Am nächsten Samstag, dem 30.9. jährt sich – wie ihr alle wisst – der schreckliche Polizeieinsatz im Schlossgarten zum 13. Mal. Wir gedenken heute dieses Tages, der als sogenannter „Schwarzer Donnerstag“ in die Geschichte Stuttgarts und in unser kollektives Gedächtnis geschrieben wurde. Dieser Tag bedeutet bis heute einen Einschnitt in unser aller Leben. Es gibt ein Davor und ein Danach. Für niemand anderen war der Einschnitt jedoch so gravierend, wie für Dietrich Wagner. Die Bilder seiner schlimmen Verletzungen gingen um die Welt. Leider ist Dietrich dieses Jahr am 28.Juni verstorben.
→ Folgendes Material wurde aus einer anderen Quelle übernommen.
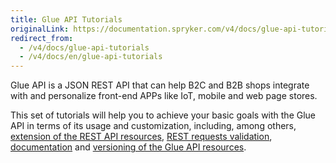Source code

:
 ```yaml
---
title: Glue API Tutorials
originalLink: https://documentation.spryker.com/v4/docs/glue-api-tutorials
redirect_from:
  - /v4/docs/glue-api-tutorials
  - /v4/docs/en/glue-api-tutorials
---
```


Glue API is a JSON REST API that can help B2C and B2B shops integrate with and personalize front-end APPs like IoT, mobile and web page stores. 

This set of tutorials will help you to achieve your basic goals with the Glue API in terms of its usage and customization, including, among others, [extension of the REST API resources](/docs/scos/dev/tutorials/202001.0/introduction/glue-api/extending-a-rest-api-resource.html), [REST requests validation](/docs/scos/dev/tutorials/202001.0/introduction/glue-api/validating-rest-request-format.html), [documentation](/docs/scos/dev/tutorials/202001.0/introduction/glue-api/documenting-glue-api-resources.html) and [versioning of the Glue API resources](/docs/scos/dev/tutorials/202001.0/introduction/glue-api/versioning-rest-api-resources.html).


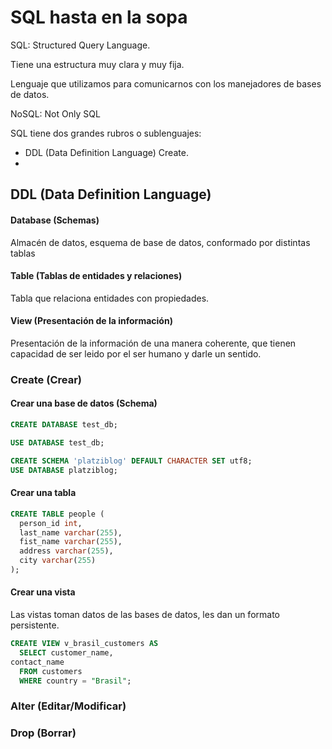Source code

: # SQL hasta en la sopa

SQL: Structured Query Language.

Tiene una estructura muy clara y muy fija.

Lenguaje que utilizamos para comunicarnos con los manejadores de bases de datos.

NoSQL: Not Only SQL

SQL tiene dos grandes rubros o sublenguajes:

- DDL (Data Definition Language) Create.
- 

## DDL (Data Definition Language)

#### Database (Schemas)

Almacén de datos, esquema de base de datos, conformado por distintas tablas

#### Table (Tablas de entidades y relaciones)

Tabla que relaciona entidades con propiedades.

#### View (Presentación de la información)

Presentación de la información de una manera coherente, que tienen capacidad de ser leido por el ser humano y darle un sentido.

### Create (Crear)

#### Crear una base de datos (Schema)

```sql
CREATE DATABASE test_db;

USE DATABASE test_db;
```

```sql
CREATE SCHEMA 'platziblog' DEFAULT CHARACTER SET utf8;
USE DATABASE platziblog;
```

#### Crear una tabla

```sql
CREATE TABLE people (
  person_id int,
  last_name varchar(255),
  fist_name varchar(255),
  address varchar(255),
  city varchar(255)
);
```

#### Crear una vista

Las vistas toman datos de las bases de datos, les dan un formato persistente.

```sql
CREATE VIEW v_brasil_customers AS
  SELECT customer_name,
contact_name
  FROM customers
  WHERE country = "Brasil";
```


### Alter (Editar/Modificar)

### Drop (Borrar)

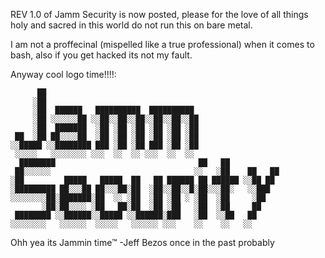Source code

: REV 1.0 of Jamm Security is now posted, please for the love of all things holy and sacred in this world do not run this on bare metal. 

I am not a proffecinal (mispelled like a true professional) when it comes to bash, also if you get hacked its not my fault. 

Anyway cool logo time!!!!:

```
      ██                                  
     ░██                                  
     ░██  ██████   ██████████  ██████████ 
     ░██ ░░░░░░██ ░░██░░██░░██░░██░░██░░██
     ░██  ███████  ░██ ░██ ░██ ░██ ░██ ░██
 ██  ░██ ██░░░░██  ░██ ░██ ░██ ░██ ░██ ░██
░░█████ ░░████████ ███ ░██ ░██ ███ ░██ ░██
 ░░░░░   ░░░░░░░░ ░░░  ░░  ░░ ░░░  ░░  ░░ 
  ████████                                ██   ██           
 ██░░░░░░                                ░░   ░██    ██   ██
░██         █████   █████  ██   ██ ██████ ██ ██████ ░░██ ██ 
░█████████ ██░░░██ ██░░░██░██  ░██░░██░░█░██░░░██░   ░░███  
░░░░░░░░██░███████░██  ░░ ░██  ░██ ░██ ░ ░██  ░██     ░██   
       ░██░██░░░░ ░██   ██░██  ░██ ░██   ░██  ░██     ██    
 ████████ ░░██████░░█████ ░░██████░███   ░██  ░░██   ██     
░░░░░░░░   ░░░░░░  ░░░░░   ░░░░░░ ░░░    ░░    ░░   ░░      
```

Ohh yea its Jammin time™
    -Jeff Bezos once in the past probably 
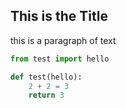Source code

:## This is the Title


this is a paragraph of text

```python 
from test import hello

def test(hello):
    2 + 2 = 3
    return 3

```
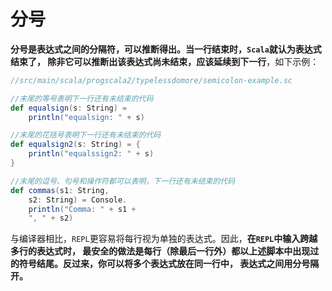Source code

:分号
==================================================================
**分号是表达式之间的分隔符，可以推断得出。当一行结束时，`Scala`就认为表达式结束了，
除非它可以推断出该表达式尚未结束，应该延续到下一行**，如下示例：
```scala
//src/main/scala/progscala2/typelessdomore/semicolon-example.sc

//末尾的等号表明下一行还有未结束的代码
def equalsign(s: String) =
    println("equalsign: " + s)

//末尾的花括号表明下一行还有未结束的代码
def equalsign2(s: String) = {
    println("equalssign2: " + s)
}

//末尾的逗号、句号和操作符都可以表明，下一行还有未结束的代码
def commas(s1: String,
    s2: String) = Console.
    println("Comma: " + s1 +
    ", " + s2)
```
与编译器相比，`REPL`更容易将每行视为单独的表达式。因此，**在`REPL`中输入跨越多行的表达式时，
最安全的做法是每行（除最后一行外）都以上述脚本中出现过的符号结尾。反过来，你可以将多个表达式放在同一行中，
表达式之间用分号隔开。**
```

```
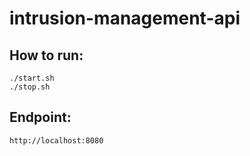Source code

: # intrusion-management-api

## How to run:
```
./start.sh
./stop.sh
```

## Endpoint:
```
http://localhost:8080
```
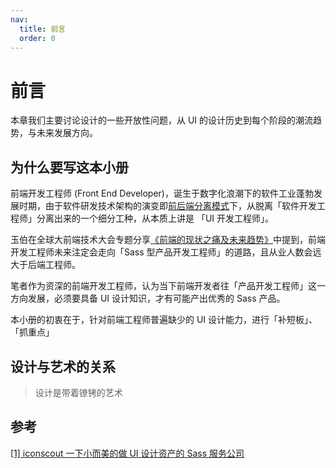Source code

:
 ```yaml
---
nav:
  title: 前言
  order: 0
---
```


# 前言

本章我们主要讨论设计的一些开放性问题，从 UI 的设计历史到每个阶段的潮流趋势，与未来发展方向。

## 为什么要写这本小册

前端开发工程师 (Front End Developer)，诞生于数字化浪潮下的软件工业蓬勃发展时期，由于软件研发技术架构的演变即[前后端分离模式](https://github.com/ruanyf/jstraining/blob/master/docs/history.md)下，从脱离「软件开发工程师」分离出来的一个细分工种，从本质上讲是 「UI 开发工程师」。

玉伯在全球大前端技术大会专题分享[《前端的现状之痛及未来趋势》](https://static001.geekbang.org/con/86/pdf/3885845963/file/%E7%8E%89%E4%BC%AF-%E5%89%8D%E7%AB%AF%E7%9A%84%E7%8E%B0%E7%8A%B6%E4%B9%8B%E7%97%9B%E5%8F%8A%E6%9C%AA%E6%9D%A5%E8%B6%8B%E5%8A%BF.pdf)中提到，前端开发工程师未来注定会走向「Sass 型产品开发工程师」的道路，且从业人数会远大于后端工程师。

笔者作为资深的前端开发工程师，认为当下前端开发者往「产品开发工程师」这一方向发展，必须要具备 UI 设计知识，才有可能产出优秀的 Sass 产品。

本小册的初衷在于，针对前端工程师普遍缺少的 UI 设计能力，进行「补短板」、「抓重点」

## 设计与艺术的关系

> 设计是带着镣铐的艺术

## 参考

[[1] iconscout 一下小而美的做 UI 设计资产的 Sass 服务公司](https://iconscout.com/)
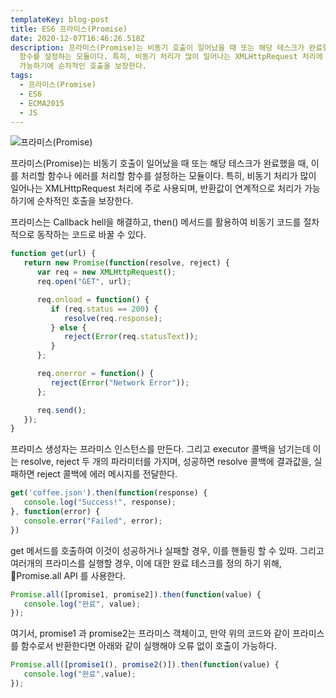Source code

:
 ```yaml
---
templateKey: blog-post
title: ES6 프라미스(Promise)
date: 2020-12-07T16:46:26.518Z
description: 프라미스(Promise)는 비동기 호출이 일어났을 때 또는 해당 테스크가 완료했을 때, 이를 처리할 함수나 에러를 처리할
  함수를 설정하는 모듈이다. 특히, 비동기 처리가 많이 일어나는 XMLHttpRequest 처리에 주로 사용되며, 반환값이 연계적으로 처리가
  가능하기에 순차적인 호출을 보장한다.
tags:
  - 프라미스(Promise)
  - ES6
  - ECMA2015
  - JS
---
```

![프라미스(Promise)](/assets/es6.png "프라미스(Promise)")

프라미스(Promise)는 비동기 호출이 일어났을 때 또는 해당 테스크가 완료했을 때, 이를 처리할 함수나 에러를 처리할 함수를 설정하는 모듈이다. 특히, 비동기 처리가 많이 일어나는 XMLHttpRequest 처리에 주로 사용되며, 반환값이 연계적으로 처리가 가능하기에 순차적인 호출을 보장한다.

프라미스는 Callback hell을 해결하고, then() 메서드를 활용하여 비동기 코드를 절차적으로 동작하는 코드로 바꿀 수 있다.

```javascript
function get(url) {
   return new Promise(function(resolve, reject) {
      var req = new XMLHttpRequest();
      req.open("GET", url);

      req.onload = function() {
         if (req.status == 200) {
            resolve(req.response);
         } else {
            reject(Error(req.statusText));
         }
      };

      req.onerror = function() {
         reject(Error("Network Error"));
      };

      req.send();
   });
}
```

프라미스 생성자는 프라미스 인스턴스를 만든다. 그리고 executor 콜백을 넘기는데 이는 resolve, reject 두 개의 파라미터를 가지며, 성공하면 resolve 콜백에 결과값을, 실패하면 reject 콜백에 에러 메시지를 전달한다.

```javascript
get('coffee.json').then(function(response) {
   console.log("Success!", response);
}, function(error) {
   console.error("Failed", error);
})
```

get 메서드를 호출하여 이것이 성공하거나 실패할 경우, 이를 핸들링 할 수 있따. 그리고 여러개의 프라미스를 실행할 경우, 이에 대한 완료 테스크를 정의 하기 위해, Promise.all API 를 사용한다.

```javascript
Promise.all([promise1, promise2]).then(function(value) {
   console.log("완료", value);
});
```

여기서, promise1 과 promise2는 프라미스 객체이고, 만약 위의 코드와 같이 프라미스를 함수로서 반환한다면 아래와 같이 실행해야 오류 없이 호출이 가능하다.

```javascript
Promise.all([promise1(), promise2()]).then(function(value) {
   console.log("완료",value);
});
```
Es ist heute die erste Demo zum Jahrestag, die ohne ihn in unserer Mitte stattfindet. Neben dem Schmerz, einen vertrauten Menschen zu verlieren, bedeutet sein Fehlen natürlich auch ein Verlust als Zeuge dieses Unrechts, das an diesem Tag geschah. Ich habe ihn oft erzählen gehört, ob bei Presseterminen, im Gerichtssaal, auch in einigen privaten Begegnungen im persönlichen Gespräch. Es war erschütternd und ermutigend zugleich.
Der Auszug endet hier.